Figure 6 presents three representative cases from the frozen main benchmark run: a top-1 correct example, a case in which the correct diagnosis appeared within the top-k list but not at rank 1, and a failure case with clinically plausible alternatives. In the top-1 correct example, a pediatric presentation with progressive gait difficulty, balance impairment, slurred speech, drooling, and oculomotor apraxia was ranked as Ataxia-telangiectasia at rank 1. In the second case, the correct disease was retained within the top-ranked list while an alternative diagnosis occupied rank 1. In the failure case, high-salience immune-system findings redirected the ranking toward a hematologic condition, although the explanation preserved evidence-linked alternatives in the output.

4.5. Computational Efficiency

Table 9 summarizes the recorded runtime characteristics of the frozen sequential run. The benchmark package preserved stage-completion markers and a device snapshot, but it did not preserve per-model parameter counts or FLOP counters. The recorded device snapshot showed one NVIDIA H100 NVL GPU with 95,830 MiB of visible memory. From the completion markers, the interval between the end of preparation and the final report was 10 h 45 min 48 s. The longest recorded interval occurred between reranking and completion of image-aware late fusion, which was 5 h 13 min 02 s. This duration reflects the sequential processing of caption-overlap scores for all 21,216 evaluation cases against a 1727-disease caption bank; a parallelized implementation would substantially reduce this stage. The explanation stage completed 256 cases in 33 min 08 s.

4.6. Statistical Significance

Wald 95% confidence intervals and pairwise two-sample z-tests for Recall@k are reported in the footnote to Table 4. The stage-wise differences in Recall@10 are roughly seven to thirty times the corresponding Wald half-width (

\pm 0.009

), and the z-statistics for every pair involving the final fusion or classifier rows exceed

9.5

(

p < 0.001

even under the conservative independence assumption).

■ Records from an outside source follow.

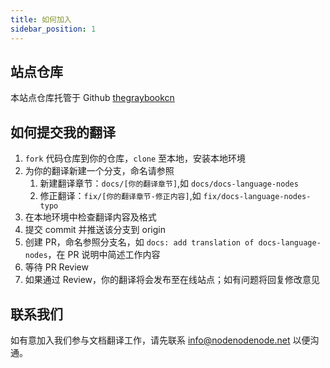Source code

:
 ```yaml
---
title: 如何加入
sidebar_position: 1
---
```


## 站点仓库

本站点仓库托管于 Github [thegraybookcn](https://github.com/vvvv-happay-team/thegraybookcn)

## 如何提交我的翻译

1. `fork` 代码仓库到你的仓库，`clone` 至本地，安装本地环境
2. 为你的翻译新建一个分支，命名请参照 
   1. 新建翻译章节：`docs/[你的翻译章节]`,如 `docs/docs-language-nodes`
   2. 修正翻译：`fix/[你的翻译章节-修正内容]`,如 `fix/docs-language-nodes-typo`
3. 在本地环境中检查翻译内容及格式
4. 提交 commit 并推送该分支到 origin
5. 创建 PR，命名参照分支名，如 `docs: add translation of docs-language-nodes`，在 PR 说明中简述工作内容
6. 等待 PR Review
7. 如果通过 Review，你的翻译将会发布至在线站点；如有问题将回复修改意见

## 联系我们

如有意加入我们参与文档翻译工作，请先联系 info@nodenodenode.net 以便沟通。
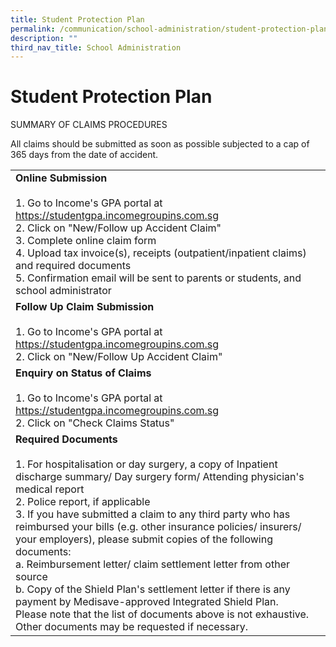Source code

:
 ```yaml
---
title: Student Protection Plan
permalink: /communication/school-administration/student-protection-plan
description: ""
third_nav_title: School Administration
---
```

# **Student Protection Plan**

SUMMARY OF CLAIMS PROCEDURES

All claims should be submitted as soon as possible subjected to a cap of 365 days from the date of accident.

|  	|
|---	|
| **Online Submission**<br><br>1.     Go to Income's GPA portal at https://studentgpa.incomegroupins.com.sg<br>2.     Click on "New/Follow up Accident Claim"<br>3.     Complete online claim form<br>4.     Upload tax invoice(s), receipts (outpatient/inpatient claims) and required documents<br>5.     Confirmation email will be sent to parents or students, and school administrator 	|
| **Follow Up Claim Submission**<br><br>1.     Go to Income's GPA portal at https://studentgpa.incomegroupins.com.sg<br>2.     Click on "New/Follow Up Accident Claim" 	|
| **Enquiry on Status of Claims**<br><br>1.     Go to Income's GPA portal at https://studentgpa.incomegroupins.com.sg<br>2.     Click on "Check Claims Status" 	|
| **Required Documents**<br><br>1.     For hospitalisation or day surgery, a copy of Inpatient discharge summary/ Day surgery form/ Attending physician's medical report<br>2.     Police report, if applicable<br>3.     If you have submitted a claim to any third party who has reimbursed your bills (e.g. other insurance policies/ insurers/ your employers), please submit copies of the following documents:<br>a.    Reimbursement letter/ claim settlement letter from other source<br>b.   Copy of the Shield Plan's settlement letter if there is any payment by Medisave-approved Integrated Shield Plan.<br>Please note that the list of documents above is not exhaustive. Other documents may be requested if necessary. 	|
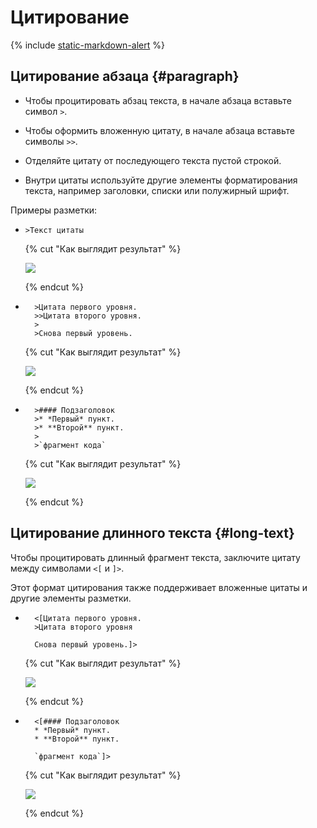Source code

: # Цитирование

{% include [static-markdown-alert](../../_includes/wiki/static-markdown-alert.md) %}

## Цитирование абзаца {#paragraph}

* Чтобы процитировать абзац текста, в начале абзаца вставьте символ `>`.

* Чтобы оформить вложенную цитату, в начале абзаца вставьте символы `>>`.

* Отделяйте цитату от последующего текста пустой строкой.

* Внутри цитаты используйте другие элементы форматирования текста, например заголовки, списки или полужирный шрифт.

Примеры разметки:
 
* ```
  >Текст цитаты
  ```
  
    {% cut "Как выглядит результат" %}

    ![](../../_assets/wiki/qote-short.png)

    {% endcut %}

* ```
    >Цитата первого уровня.
    >>Цитата второго уровня.
    >
    >Снова первый уровень.
  ```

    {% cut "Как выглядит результат" %}

    ![](../../_assets/wiki/quote-nested.png)

    {% endcut %}

* ```
    >#### Подзаголовок
    >* *Первый* пункт.
    >* **Второй** пункт.
    >
    >`фрагмент кода`
  ```

    {% cut "Как выглядит результат" %}

    ![](../../_assets/wiki/quote-formatting.png)

    {% endcut %}

## Цитирование длинного текста {#long-text}

Чтобы процитировать длинный фрагмент текста, заключите цитату между символами `<[` и `]>`.

Этот формат цитирования также поддерживает вложенные цитаты и другие элементы разметки.

* ```
    <[Цитата первого уровня. 
    >Цитата второго уровня

    Снова первый уровень.]>
  ```

    {% cut "Как выглядит результат" %}

    ![](../../_assets/wiki/quote-nested.png)

    {% endcut %}

* ```
    <[#### Подзаголовок
    * *Первый* пункт.
    * **Второй** пункт.

    `фрагмент кода`]>
  ```

    {% cut "Как выглядит результат" %}

    ![](../../_assets/wiki/quote-formatting.png)

    {% endcut %}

Bootstrap intervals for MRR and nDCG@10 and paired-test variants are left to follow-up work (see Section 3.9).

5. Discussion

5.1. Diagnostic Performance and Task Difficulty

On the test split, the final fusion pipeline (MRR 0.3905) ranked second behind the class-balanced TF–IDF classifier (MRR 0.4200), reflecting the design choice to integrate ranking with grounded explanation rather than to maximize accuracy on a single metric. The results show that the proposed hybrid pipeline produces ranked differentials across a large and imbalanced rare-disease space. The final explainable pipeline achieved test MRR 0.3905, Recall@1 0.3078, and Recall@10 0.5507, placing the correct disease within the top 10 candidates in more than half of all test cases. The gap between Recall@1 and Recall@10 shows that a substantial fraction of cases contained enough signal for the correct diagnosis to appear near the top of the ranked list even when not placed first. That pattern is consistent with the clinical goal of ranked differential diagnosis, which aims to surface the correct disease within a manageable review list rather than force a single-label commitment [7].

The slice analysis clarifies where performance is lowest. Diseases with only 1–4 training cases reached test MRR 0.0936 and Recall@10 0.2115, whereas the 10–49 bucket reached MRR 0.4466 and Recall@10 0.6115. This contrast indicates that data sparsity in the long tail, rather than model architecture alone, is the primary limiting factor for rare-disease diagnosis in this setting. Clinical deployment would therefore require strategies targeting ultra-rare conditions, such as few-shot learning, external knowledge bases, or specialist-curated disease profiles [8].

5.2. Pipeline Component Analysis and the Role of Sparse Supervision

The stage-wise comparison clarifies which components contributed most to ranking quality. BM25 provided an interpretable lexical baseline (test MRR 0.2153, Recall@10 0.3441). Dense retrieval and cross-encoder reranking improved those values to MRR 0.2842 and 0.2937, respectively, indicating that semantic matching and pairwise interaction modeling were both useful in this disease space. However, the strongest single stage remained the class-balanced TF–IDF classifier, establishing a sparse baseline that future methods must exceed under the same split protocol.

The explainable pipeline (MRR 0.3905) fell below the classifier baseline (MRR 0.4200), reflecting a deliberate design tradeoff: separating diagnosis and explanation preserves interpretability but relinquishes the accuracy gains of a single optimized ranking stage. Future work may pursue joint optimization of ranking and explanation within a single model while maintaining this interpretive separation. The selected late-fusion weights assigned the largest coefficient to the classifier signal (

β = 0.55

), a smaller weight to reranking (

δ = 0.30

), and a still smaller weight to caption-mediated image evidence (

η = 0.10

). This weighting pattern is consistent with the observed accuracy profile: in the present configuration, the most reliable signal remained supervised sparse text matching, while dense retrieval, reranking, and image-linked evidence contributed complementary but weaker gains. Although

γ = 0.00

zeroes the dense term in the final scoring step, dense retrieval still contributes upstream through reciprocal-rank fusion in the candidate generator and through the cross-encoder reranker; the hybrid design therefore operates as a staged combination across candidate generation and reranking rather than as a balanced linear blend in the final score.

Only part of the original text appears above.